A resposta está, com certeza, no romanceiro de Dalcídio Jurandir e exposta a quem tiver olhos para ver no Museu do Marajó, este um criado em 1972 e aquele reconhecido no mesmo ano pela Academia Brasileira de Letras. Entretanto, nunca dantes neste país a Criaturada grande teve chance igual a esta para se assumir e mostrar a cara: foi preciso a esperança vencer o medo... 

Mesmo assim, não é segredo que a Criaturada grande do extremo-norte tarda em participar do banquete nacional na sesta básica da sexta maior economia do mundo. Por que será?.. Porém o Marajó com seu ínfimo IDH negreiro, já teve alegria em ver terras de marinha autorizadas e garantidas para uso da gente ribeirinha, coração do Projeto NOSSA VÁRZEA dentro do "Plano de Desenvolvimento Territorial Sustentável do Arquipélago do Marajó (PLANO MARAJÓ)" e programa Territórios da Cidadania. Por que agora, então, os cabocos estão panemas e perguntando pelos cantos e estirões o que foi que aconteceu que o tal progresso ainda não apareceu pelos sítios das 500 e tantas localidades das ilhas? Muitos senhores foram chamados ao Convidado do território federativo, todavia uns por analfabetismo funcional ou político e outros por esperteza fizeram ouvidos de mercador... 

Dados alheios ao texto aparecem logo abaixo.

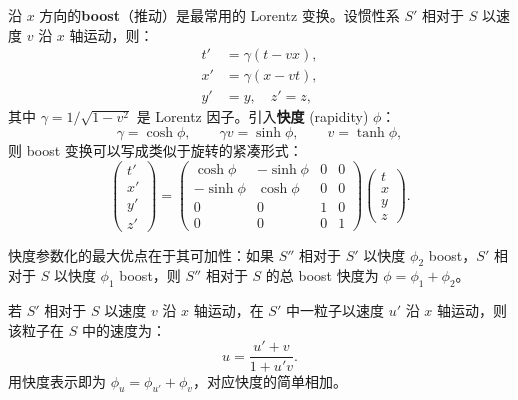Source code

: 沿 $x$ 方向的\textbf{boost}（推动）是最常用的 Lorentz 变换。设惯性系 $S'$ 相对于 $S$ 以速度 $v$ 沿 $x$ 轴运动，则：
\begin{equation}\label{eq:boost_x}
    \boxed{
    \begin{aligned}
        t' &= \gamma(t - vx), \\
        x' &= \gamma(x - vt), \\
        y' &= y, \quad z' = z,
    \end{aligned}}
\end{equation}
其中 $\gamma = 1/\sqrt{1 - v^2}$ 是 Lorentz 因子。引入\textbf{快度} (rapidity) $\phi$：
\begin{equation}
    \gamma = \cosh\phi, \qquad \gamma v = \sinh\phi, \qquad v = \tanh\phi,
\end{equation}
则 boost 变换可以写成类似于旋转的紧凑形式：
\begin{equation}\label{eq:boost_rapidity}
    \begin{pmatrix} t' \\ x' \\ y' \\ z' \end{pmatrix}
    = \begin{pmatrix}
        \cosh\phi & -\sinh\phi & 0 & 0 \\
        -\sinh\phi  & \cosh\phi  & 0 & 0 \\
        0 & 0 & 1 & 0 \\
        0 & 0 & 0 & 1
    \end{pmatrix}
    \begin{pmatrix} t \\ x \\ y \\ z \end{pmatrix}.
\end{equation}

快度参数化的最大优点在于其可加性：如果 $S''$ 相对于 $S'$ 以快度 $\phi_2$ boost，$S'$ 相对于 $S$ 以快度 $\phi_1$ boost，则 $S''$ 相对于 $S$ 的总 boost 快度为 $\phi = \phi_1 + \phi_2$。

\begin{theorem}[相对论速度加法公式]
若 $S'$ 相对于 $S$ 以速度 $v$ 沿 $x$ 轴运动，在 $S'$ 中一粒子以速度 $u'$ 沿 $x$ 轴运动，则该粒子在 $S$ 中的速度为：
\begin{equation}\label{eq:velocity_addition}
    u = \frac{u' + v}{1 + u'v}.
\end{equation}
用快度表示即为 $\phi_u = \phi_{u'} + \phi_v$，对应快度的简单相加。
\end{theorem}

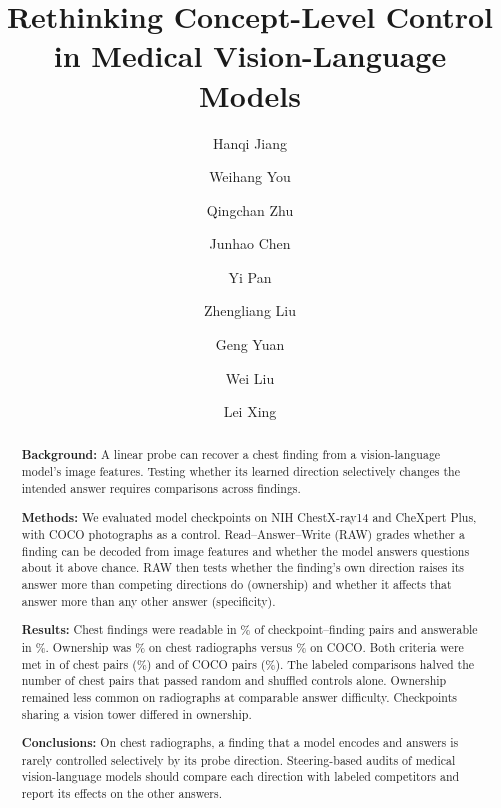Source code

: \documentclass[a4paper,fleqn]{cas-dc}
\begin{document}
\let\WriteBookmarks\relax
\def\floatpagepagefraction{1}
\def\textpagefraction{.001}


\title [mode = title]{Rethinking Concept-Level Control in Medical Vision-Language Models}

\author[1,2]{Hanqi Jiang}
\fnmark[1]
\author[1]{Weihang You}
\fnmark[1]
\author[1]{Qingchan Zhu}
\author[1]{Junhao Chen}
\author[1]{Yi Pan}
\author[1]{Zhengliang Liu}
\author[1]{Geng Yuan}
\author[3]{Wei Liu}
\author[2]{Lei Xing}
\cormark[1]



\begin{abstract}
\textbf{Background:} A linear probe can recover a chest finding from a vision-language model's image features. Testing whether its learned direction selectively changes the intended answer requires comparisons across findings.

\textbf{Methods:} We evaluated \cfCheckpoints{} model checkpoints on NIH ChestX-ray14 and CheXpert Plus, with COCO photographs as a control. Read--Answer--Write (RAW) grades whether a finding can be decoded from image features and whether the model answers questions about it above chance. RAW then tests whether the finding's own direction raises its answer more than competing directions do (ownership) and whether it affects that answer more than any other answer (specificity).

\textbf{Results:} Chest findings were readable in \cfChestReadablePct{}\% of checkpoint--finding pairs and answerable in \cfChestAnswerablePct{}\%. Ownership was \cfChestOwnedPct{}\% on chest radiographs versus \cfCocoOwnedPct{}\% on COCO. Both criteria were met in \jnTwoWayChest{} of \cfChestCellsN{} chest pairs (\jnTwoWayChestPct{}\%) and \jnTwoWayCoco{} of \cfCocoCells{} COCO pairs (\jnTwoWayCocoPct{}\%). The labeled comparisons halved the number of chest pairs that passed random and shuffled controls alone. Ownership remained less common on radiographs at comparable answer difficulty. Checkpoints sharing a vision tower differed in ownership.

\textbf{Conclusions:} On chest radiographs, a finding that a model encodes and answers is rarely controlled selectively by its probe direction. Steering-based audits of medical vision-language models should compare each direction with labeled competitors and report its effects on the other answers.
\end{abstract}
\end{document}
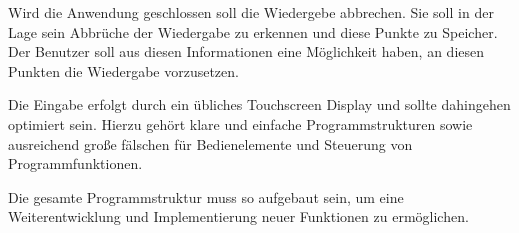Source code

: Wird die Anwendung geschlossen soll die Wiedergebe abbrechen. Sie soll in der Lage sein Abbrüche der Wiedergabe zu erkennen und diese Punkte zu Speicher. Der Benutzer soll aus diesen Informationen eine Möglichkeit haben, an diesen Punkten die Wiedergabe vorzusetzen.

Die Eingabe erfolgt durch ein übliches Touchscreen Display und sollte dahingehen optimiert sein. Hierzu gehört klare und einfache Programmstrukturen sowie ausreichend große fälschen für Bedienelemente und Steuerung von Programmfunktionen.

Die gesamte Programmstruktur muss so aufgebaut sein, um eine Weiterentwicklung und Implementierung neuer Funktionen zu ermöglichen.
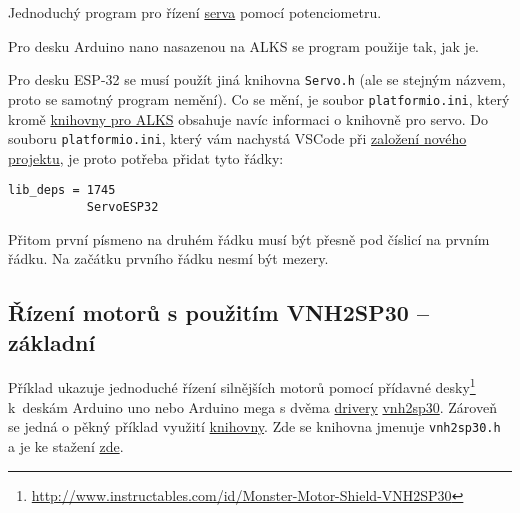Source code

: Jednoduchý program pro řízení \hyperref[servo]{serva} pomocí potenciometru.

Pro desku Arduino nano nasazenou na ALKS se program použije tak, jak je. 

Pro desku ESP-32 se musí použít jiná knihovna {\tt Servo.h} (ale se stejným názvem, proto se samotný program nemění). 
Co se mění, je soubor {\tt platformio.ini}, který kromě \hyperref[alks:knihovna]{knihovny pro ALKS} obsahuje navíc informaci o knihovně pro servo. Do souboru  {\tt platformio.ini}, který vám nachystá VSCode při 
 \hyperref[vsc:newproject]{založení nového projektu}, je proto potřeba přidat tyto řádky: 
\begin{verbatim}
lib_deps = 1745
           ServoESP32
\end{verbatim}
 Přitom první písmeno  na druhém řádku musí být přesně pod číslicí  na prvním řádku. Na začátku prvního řádku nesmí být mezery. 






\label{prog:vnh2sp30} \label{prog:knihovna} 
\subsection{Řízení motorů s použitím VNH2SP30 -- základní} 

Příklad ukazuje jednoduché řízení silnějších motorů pomocí přídavné 
desky\footnote{\url{http://www.instructables.com/id/Monster-Motor-Shield-VNH2SP30}
	} k~deskám Arduino uno nebo Arduino mega  s dvěma \hyperref[driver]{drivery}
  \hyperref[vnh2sp30]{vnh2sp30}.  Zároveň se jedná o pěkný příklad využití \hyperref[knihovna]{knihovny}. Zde se knihovna jmenuje {\tt vnh2sp30.h} a je ke stažení 
  \href{https://github.com/RoboticsBrno/RoboticsBrno-guides/tree/RoboticsManual/RoboticsManual/priklady_c}{zde}.






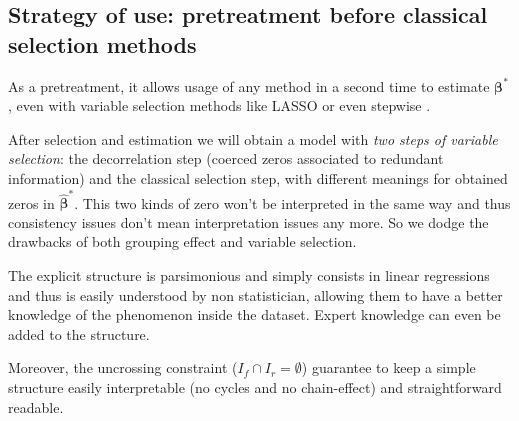 \documentclass[11pt,a4paper]{article}
\begin{document}
\subsection{Strategy of use: pretreatment before classical selection methods}\label{interpretation}
As a pretreatment, it allows usage of any method in a second time to estimate $\boldsymbol{\beta}^*$, even with variable selection methods like LASSO or even stepwise \cite{seber2012linear}.

After selection and estimation we will obtain a model with { \it two steps of variable selection}: the decorrelation step (coerced zeros associated to redundant information) and the classical selection step, with different meanings for obtained zeros in $\hat{\boldsymbol{\beta}}^*$. 
 This two kinds of zero won't be interpreted in the same way and thus consistency issues don't mean interpretation issues any more. So we dodge the drawbacks of both grouping effect and variable selection.


The explicit structure is parsimonious and simply consists in linear regressions and thus is easily understood by non statistician, allowing them to have a better knowledge of the phenomenon inside the dataset. Expert knowledge can even be added to the structure.

Moreover, the uncrossing constraint ($I_f\cap I_r=\emptyset$) guarantee to keep a simple structure easily interpretable (no cycles and no chain-effect) and straightforward readable.
\end{document}
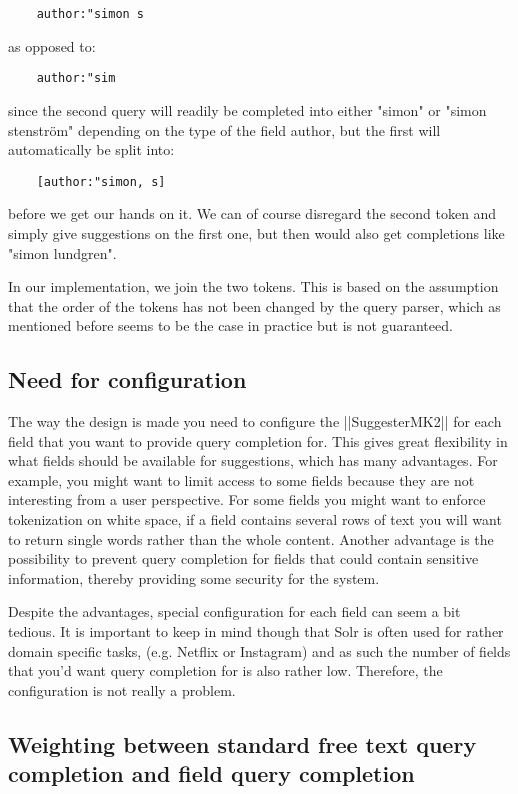 \begin{verbatim}
    author:"simon s
\end{verbatim}
as opposed to:
\begin{verbatim}
    author:"sim
\end{verbatim}
since the second query will readily be completed into either "simon" or "simon stenström" depending on the type of the field author, but the first will automatically be split into:
\begin{verbatim}
    [author:"simon, s]
\end{verbatim}
before we get our hands on it. We can of course disregard the second token and simply give suggestions on the first one, but then would also get completions like "simon lundgren".

In our implementation, we join the two tokens. This is based on the assumption that the order of the tokens has not been changed by the query parser, which as mentioned before seems to be the case in practice but is not guaranteed. 


\subsection{Need for configuration}

The way the design is made you need to configure the ||SuggesterMK2|| for each field that you want to provide query completion for. This gives great flexibility in what fields should be available for suggestions, which has many advantages. For example, you might want to limit access to some fields because they are not interesting from a user perspective. For some fields you might want to enforce tokenization on white space, if a field contains several rows of text you will want to return single words rather than the whole content.  Another advantage is the possibility to prevent query completion for fields that could contain sensitive information, thereby providing some security for the system.

Despite the advantages, special configuration for each field can seem a bit tedious. It is important to keep in mind though that Solr is often used for rather domain specific tasks, (e.g. Netflix or Instagram) and as such the number of fields that you’d want query completion for is also rather low. Therefore, the configuration is not really a problem.  

\subsection{Weighting between standard free text query completion and field query completion}

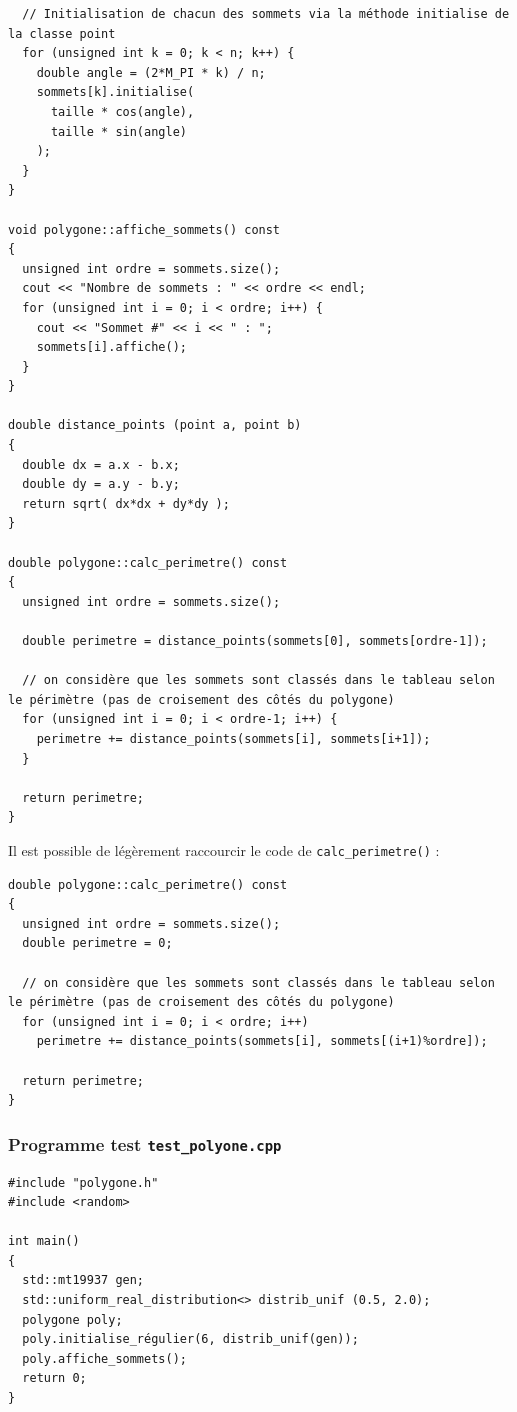 \documentclass{book}
\newcommand{\inline}[1]{\texttt{#1}}
\begin{document}
\begin{correction}
\begin{verbatim}
  // Initialisation de chacun des sommets via la méthode initialise de la classe point
  for (unsigned int k = 0; k < n; k++) {
    double angle = (2*M_PI * k) / n;
    sommets[k].initialise(
      taille * cos(angle),
      taille * sin(angle)
    );
  }
}

void polygone::affiche_sommets() const
{
  unsigned int ordre = sommets.size();
  cout << "Nombre de sommets : " << ordre << endl;
  for (unsigned int i = 0; i < ordre; i++) {
    cout << "Sommet #" << i << " : ";
    sommets[i].affiche();
  }
}

double distance_points (point a, point b)
{
  double dx = a.x - b.x;
  double dy = a.y - b.y;
  return sqrt( dx*dx + dy*dy );
}

double polygone::calc_perimetre() const
{
  unsigned int ordre = sommets.size();

  double perimetre = distance_points(sommets[0], sommets[ordre-1]);

  // on considère que les sommets sont classés dans le tableau selon le périmètre (pas de croisement des côtés du polygone)
  for (unsigned int i = 0; i < ordre-1; i++) {
    perimetre += distance_points(sommets[i], sommets[i+1]);
  }

  return perimetre;
}
\end{verbatim}

Il est possible de légèrement raccourcir le code de \inline{calc_perimetre()} :
\begin{verbatim}
double polygone::calc_perimetre() const
{
  unsigned int ordre = sommets.size();
  double perimetre = 0;

  // on considère que les sommets sont classés dans le tableau selon le périmètre (pas de croisement des côtés du polygone)
  for (unsigned int i = 0; i < ordre; i++)
    perimetre += distance_points(sommets[i], sommets[(i+1)%ordre]);

  return perimetre;
}
\end{verbatim}

\subsubsection*{Programme test \texttt{test\_polyone.cpp}}
\begin{verbatim}
#include "polygone.h"
#include <random>

int main()
{
  std::mt19937 gen;
  std::uniform_real_distribution<> distrib_unif (0.5, 2.0);
  polygone poly;
  poly.initialise_régulier(6, distrib_unif(gen));
  poly.affiche_sommets();
  return 0;
}
\end{verbatim}


\end{correction}
\end{document}
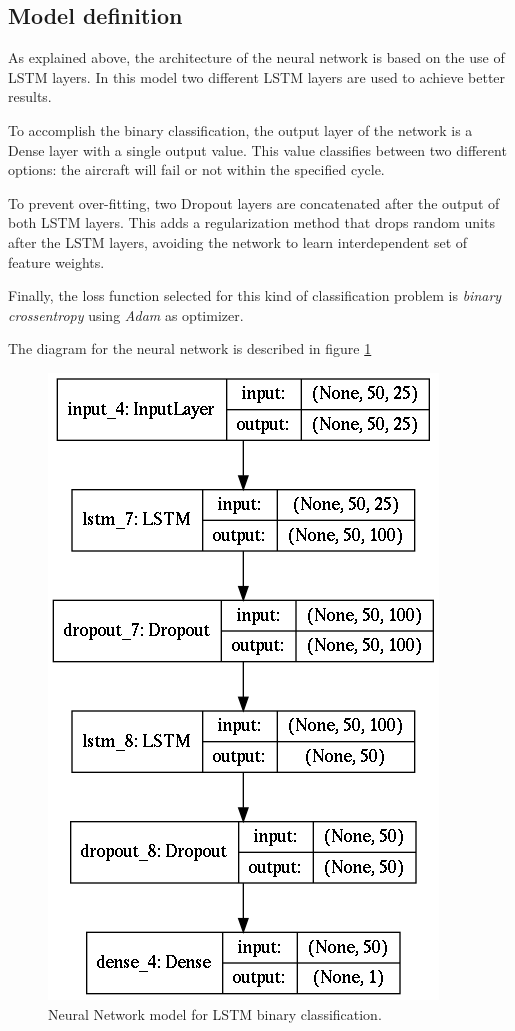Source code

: 
\subsection{Model definition}

As explained above, the architecture of the neural network is based on the use of LSTM layers. In this model two different LSTM layers are used to achieve better results.

To accomplish the binary classification, the output layer of the network is a Dense layer with a single output value. This value classifies between two different options: the aircraft will fail or not within the specified cycle.

To prevent over-fitting, two Dropout layers are concatenated after the output of both LSTM layers. This adds a regularization method that drops random units after the LSTM layers, avoiding the network to learn interdependent set of feature weights.

Finally, the loss function selected for this kind of classification problem is \textit{binary crossentropy} using \textit{Adam} as optimizer.

The diagram for the neural network is described in figure \ref{fig:binary-lstm-model}

\begin{figure}[H]
\centering
\includegraphics[scale=0.5]{Figures/binary-lstm-model}
\decoRule
\caption[Neural Network model for LSTM binary classification]{Neural Network model for LSTM binary classification.}
\label{fig:binary-lstm-model}
\end{figure}

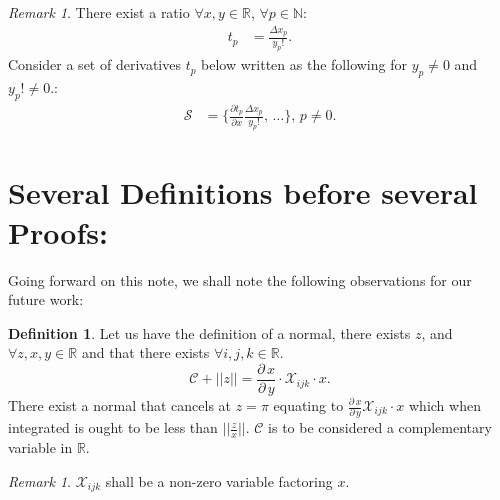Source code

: \documentclass[10pt]{article}
\theoremstyle{plain}
\theoremstyle{definition}
\newtheorem{definition}[theorem]{Definition}
\theoremstyle{remark}
\newtheorem{remark}[theorem]{Remark}
\begin{document}
\begin{remark}
There exist a ratio $\forall x, y \in \mathbb{R}$, $\forall p \in \mathbb{N}$:
\begin{align*}
	t_p &= \frac{\Delta x_p}{y_p!}.
\end{align*}
Consider a set of derivatives $t_p$ below written as the following for $y_p \neq 0$ and $y_p! \neq 0$.:
\begin{align*}
	\mathcal{S} &= \{ \frac{\partial t_p}{\partial x} \frac{\Delta x_p}{y_p!}, \, \dots \}, \, p \neq 0.
\end{align*}
\end{remark}

\section{Several Definitions before several Proofs:}

Going forward on this note, we shall note the following observations for our future work:

\begin{definition}
	Let us have the definition of a normal, there exists $z$, and $\forall z, x, y \in \mathbb{R}$ and that there exists $\forall i, j, k \in \mathbb{R}$.
	\begin{equation}
		\mathcal{C} + ||z|| = \frac{\partial \, x}{\partial \, y} \cdot \mathcal{X}_{ijk} \cdot x.
	\end{equation}
	There exist a normal that cancels at $z=\pi$ equating to $\frac{\partial \, x}{\partial \, y} \mathcal{X}_{ijk} \cdot x$ which when integrated is ought to be less than $||\frac{z}{x}||$. $\mathcal{C}$ is to be considered a complementary variable in $\mathbb{R}$.
\end{definition}

\begin{remark}
	$\mathcal{X}_{ijk}$ shall be a non-zero variable factoring $x$.
\end{remark}
\end{document}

Todo mundo quer socorrer os pobres, está claro. Mas, são poucos os que de verdade gostariam que a pobreza acabe algum dia destes, pois o estado de carência desta gente é o real motivo de dedicação profissional e saber acadêmico do blablablá. É situação paradoxal comparável ao caso da malária no mundo todo: já pensou se por acaso inventarem a vacina, quanta sinecura e parolagem em geral terá fim? Não podemos nos enganar com a pletora de ajudas que não nos ajudam de verdade, mas são lá uma indústria e tanto da bondade alvissareira para arranjar dinheiro enquanto os pobres desta terra do futuro ficam a ver navios 500 e tontos anos.

 
O mesmo caso de esperar o tal Godot da estória acontece com o "desenvolvimento sustentável". Se os 25 milhões de habitantes da Amazônia tivessem vida boa em seus lugares, como 1001 aldeias autogestionárias (pra não dizer comunidades kibutzianas), em cada estado federado amazônico; seriam infinitamente menos caóticas as metrópoles da região!

O "arco de fogo" querendo se converter em "municípios verdes", por exemplo, conheceu violência inaudita cujo cenário de queimadas, cadáveres, poucos donos realmente ricos, muitos "fazendeiros" laranja semi-analfabetos e despreparados montados no cangote de um batalhão de peões enganados desde extrações de gado humano por gatos desalmados, para fomento de migração de pobres maranhenses... Os paraenses, na verdade, tornaram-se 'avis rara' nestas paragens recolonizadas a três porradas com concurso esquizofrênico governamental, não raro. 

A massa interiorana desterrada do Pará, para dar espaço a novos colonos que vem do Sul, Sudeste e Centro Oeste desarranjados, tal qual outrora índios bárbaros na marra removidos do "espaço vazio"; vai expandir tristes periferias urbanas insalubres e alimentar o lupemproletariado já na condição de sem-tetos nas sedes municipais. Lá, onde quase sempre, uma oligarquia danada (com raras exceções) mama votos suburbanos alienados e alimenta nova pequena burguesia dos salvados pela marretagem. Seja ela através do comércio precário ou profissão de fé no outro mundo após a morte a fim de fugir do inferno em vida.

É duro ter que reconhecer realidade igual a esta, portanto um projeto inovador de universidade do Marajó só se justifica se for para enfrentar, pra valer, o inferno que era verde e ficou escuro sem futuro com as queimadas. Todavia vale a pena devolver as floradas das matas e o orgulho nativo, recuperar a consciência negra na luta pela liberdade dos velhos mocambos. A criaturada grande de Dalcídio com alma nova em marcha para libertação de todas regiões do grande Pará: uma utopia sim, mas que esperança quando tudo parecia chegar ao fim!